What to produce
Gather all lines in the data that hold the string "times".

Dataset entries:
┌──
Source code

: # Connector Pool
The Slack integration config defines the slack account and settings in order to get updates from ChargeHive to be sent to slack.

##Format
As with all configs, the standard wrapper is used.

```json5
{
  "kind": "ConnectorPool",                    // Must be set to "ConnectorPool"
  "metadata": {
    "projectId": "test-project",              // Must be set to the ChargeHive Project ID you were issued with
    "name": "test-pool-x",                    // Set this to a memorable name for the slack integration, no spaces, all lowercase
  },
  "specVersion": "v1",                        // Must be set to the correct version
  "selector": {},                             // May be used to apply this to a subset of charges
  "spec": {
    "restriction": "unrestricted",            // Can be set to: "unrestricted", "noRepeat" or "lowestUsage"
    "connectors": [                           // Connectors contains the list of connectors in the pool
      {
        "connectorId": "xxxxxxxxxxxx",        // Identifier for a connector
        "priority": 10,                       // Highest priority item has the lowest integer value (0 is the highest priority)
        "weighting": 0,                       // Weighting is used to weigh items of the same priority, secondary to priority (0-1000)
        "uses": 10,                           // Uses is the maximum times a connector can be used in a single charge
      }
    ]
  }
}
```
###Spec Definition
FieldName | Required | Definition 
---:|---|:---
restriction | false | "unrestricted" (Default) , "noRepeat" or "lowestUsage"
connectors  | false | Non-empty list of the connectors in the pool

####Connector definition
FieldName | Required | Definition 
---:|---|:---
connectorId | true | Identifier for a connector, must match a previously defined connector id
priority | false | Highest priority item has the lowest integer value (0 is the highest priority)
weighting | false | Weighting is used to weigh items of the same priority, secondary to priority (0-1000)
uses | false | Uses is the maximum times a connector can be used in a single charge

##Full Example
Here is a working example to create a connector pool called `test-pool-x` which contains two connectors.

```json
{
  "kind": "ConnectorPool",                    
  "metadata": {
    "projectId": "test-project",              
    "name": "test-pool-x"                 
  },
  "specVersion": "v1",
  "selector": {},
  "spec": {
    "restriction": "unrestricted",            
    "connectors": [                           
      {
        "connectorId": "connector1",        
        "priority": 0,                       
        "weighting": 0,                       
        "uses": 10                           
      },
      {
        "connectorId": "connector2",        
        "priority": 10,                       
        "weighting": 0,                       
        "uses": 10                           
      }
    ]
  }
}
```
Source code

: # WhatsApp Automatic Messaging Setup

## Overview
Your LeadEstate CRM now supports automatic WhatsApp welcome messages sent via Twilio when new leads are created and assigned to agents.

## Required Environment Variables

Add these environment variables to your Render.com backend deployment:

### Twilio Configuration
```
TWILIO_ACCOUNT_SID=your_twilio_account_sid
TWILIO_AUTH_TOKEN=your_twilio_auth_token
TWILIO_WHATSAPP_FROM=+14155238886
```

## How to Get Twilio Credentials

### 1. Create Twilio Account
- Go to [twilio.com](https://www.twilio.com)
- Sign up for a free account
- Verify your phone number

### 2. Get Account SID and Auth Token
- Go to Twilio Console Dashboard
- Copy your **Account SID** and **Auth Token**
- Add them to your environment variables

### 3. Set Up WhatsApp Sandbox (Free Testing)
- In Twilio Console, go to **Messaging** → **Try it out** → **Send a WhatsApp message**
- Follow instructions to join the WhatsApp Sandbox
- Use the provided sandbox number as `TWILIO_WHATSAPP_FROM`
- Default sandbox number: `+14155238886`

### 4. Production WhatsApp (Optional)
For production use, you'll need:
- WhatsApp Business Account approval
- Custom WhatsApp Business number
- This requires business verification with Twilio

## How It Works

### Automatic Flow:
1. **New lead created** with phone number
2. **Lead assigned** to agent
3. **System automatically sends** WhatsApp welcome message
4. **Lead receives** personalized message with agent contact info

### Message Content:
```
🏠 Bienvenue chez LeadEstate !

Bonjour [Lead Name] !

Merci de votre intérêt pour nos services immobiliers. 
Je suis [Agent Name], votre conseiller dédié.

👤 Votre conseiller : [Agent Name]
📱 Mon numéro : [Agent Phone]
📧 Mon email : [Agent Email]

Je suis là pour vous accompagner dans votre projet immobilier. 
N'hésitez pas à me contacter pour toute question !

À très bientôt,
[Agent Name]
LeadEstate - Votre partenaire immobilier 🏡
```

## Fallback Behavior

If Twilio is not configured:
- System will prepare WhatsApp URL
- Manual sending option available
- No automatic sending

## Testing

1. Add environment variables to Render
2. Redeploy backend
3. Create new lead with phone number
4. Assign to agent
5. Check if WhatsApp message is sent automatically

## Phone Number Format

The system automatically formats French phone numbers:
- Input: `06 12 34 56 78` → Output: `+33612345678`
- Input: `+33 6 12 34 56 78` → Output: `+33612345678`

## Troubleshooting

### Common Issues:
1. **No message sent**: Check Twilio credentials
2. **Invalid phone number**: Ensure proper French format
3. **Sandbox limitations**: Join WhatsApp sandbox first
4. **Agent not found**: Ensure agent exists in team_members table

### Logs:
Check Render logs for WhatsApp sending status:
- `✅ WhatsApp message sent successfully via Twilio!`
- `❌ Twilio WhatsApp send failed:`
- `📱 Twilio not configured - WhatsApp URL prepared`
└──
The answer
        "uses": 10,                           // Uses is the maximum times a connector can be used in a single charge
uses | false | Uses is the maximum times a connector can be used in a single charge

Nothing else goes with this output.